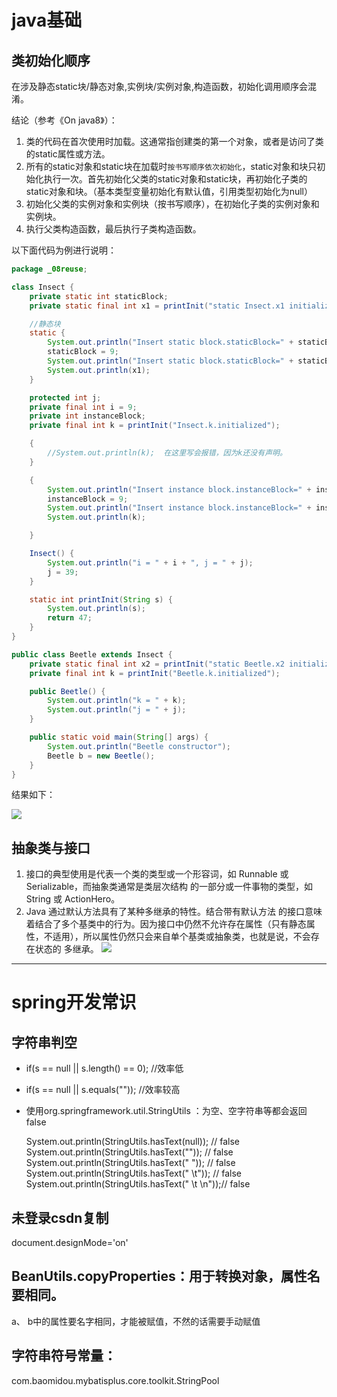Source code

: # java基础

## 类初始化顺序

在涉及静态static块/静态对象,实例块/实例对象,构造函数，初始化调用顺序会混淆。

结论（参考《On java8》）：

1. 类的代码在首次使用时加载。这通常指创建类的第一个对象，或者是访问了类的static属性或方法。
2. 所有的static对象和static块在加载时`按书写顺序依次初始化`，static对象和块只初始化执行一次。首先初始化父类的static对象和static块，再初始化子类的static对象和块。（基本类型变量初始化有默认值，引用类型初始化为null）
3. 初始化父类的实例对象和实例块（按书写顺序），在初始化子类的实例对象和实例块。
4. 执行父类构造函数，最后执行子类构造函数。

以下面代码为例进行说明：

```java
package _08reuse;

class Insect {
	private static int staticBlock;
	private static final int x1 = printInit("static Insect.x1 initialized");

	//静态块
	static {
		System.out.println("Insert static block.staticBlock=" + staticBlock);
		staticBlock = 9;
		System.out.println("Insert static block.staticBlock=" + staticBlock);
		System.out.println(x1);
	}

	protected int j;
	private final int i = 9;
	private int instanceBlock;
	private final int k = printInit("Insect.k.initialized");

	{
		//System.out.println(k);  在这里写会报错，因为k还没有声明。
	}

	{
		System.out.println("Insert instance block.instanceBlock=" + instanceBlock);
		instanceBlock = 9;
		System.out.println("Insert instance block.instanceBlock=" + instanceBlock);
		System.out.println(k);

	}

	Insect() {
		System.out.println("i = " + i + ", j = " + j);
		j = 39;
	}

	static int printInit(String s) {
		System.out.println(s);
		return 47;
	}
}

public class Beetle extends Insect {
	private static final int x2 = printInit("static Beetle.x2 initialized");
	private final int k = printInit("Beetle.k.initialized");

	public Beetle() {
		System.out.println("k = " + k);
		System.out.println("j = " + j);
	}

	public static void main(String[] args) {
		System.out.println("Beetle constructor");
		Beetle b = new Beetle();
	}
}

```
结果如下：

![](https://gitee.com/huangbenliang/picgo/raw/master/idea/2022-03-05-xMRv3a.png)

## 抽象类与接口
1. 接口的典型使用是代表一个类的类型或一个形容词，如 Runnable 或 Serializable，而抽象类通常是类层次结构
的一部分或一件事物的类型，如 String 或 ActionHero。
2. Java 通过默认方法具有了某种多继承的特性。结合带有默认方法 的接口意味着结合了多个基类中的行为。因为接口中仍然不允许存在属性（只有静态属性，不适用），所以属性仍然只会来自单个基类或抽象类，也就是说，不会存在状态的
   多继承。
![](https://gitee.com/huangbenliang/picgo/raw/master/idea/2022-03-06-I1SKDh.png)

***
# spring开发常识
## 字符串判空

- if(s == null || s.length() == 0);    //效率低

- if(s == null || s.equals("")); //效率较高

- 使用org.springframework.util.StringUtils ：为空、空字符串等都会返回false

  System.out.println(StringUtils.hasText(null));    // false
  System.out.println(StringUtils.hasText(""));      // false
  System.out.println(StringUtils.hasText(" "));     // false
  System.out.println(StringUtils.hasText(" \t"));   // false
  System.out.println(StringUtils.hasText(" \t \n"));// false

## 未登录csdn复制

document.designMode='on'



## BeanUtils.copyProperties：用于转换对象，属性名要相同。

a、 b中的属性要名字相同，才能被赋值，不然的话需要手动赋值

## 字符串符号常量：
com.baomidou.mybatisplus.core.toolkit.StringPool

::::::::

### Task requirements
Write out only those lines of the entries that lie between the line containing "- 使用org.springframework.util.StringUtils ：为空、空字符串等都会返回false" and the last line, inclusive, reproducing them exactly.

### Answer for this exercise
- 使用org.springframework.util.StringUtils ：为空、空字符串等都会返回false

  System.out.println(StringUtils.hasText(null));    // false
  System.out.println(StringUtils.hasText(""));      // false
  System.out.println(StringUtils.hasText(" "));     // false
  System.out.println(StringUtils.hasText(" \t"));   // false
  System.out.println(StringUtils.hasText(" \t \n"));// false

## 未登录csdn复制

document.designMode='on'



## BeanUtils.copyProperties：用于转换对象，属性名要相同。

a、 b中的属性要名字相同，才能被赋值，不然的话需要手动赋值

## 字符串符号常量：
com.baomidou.mybatisplus.core.toolkit.StringPool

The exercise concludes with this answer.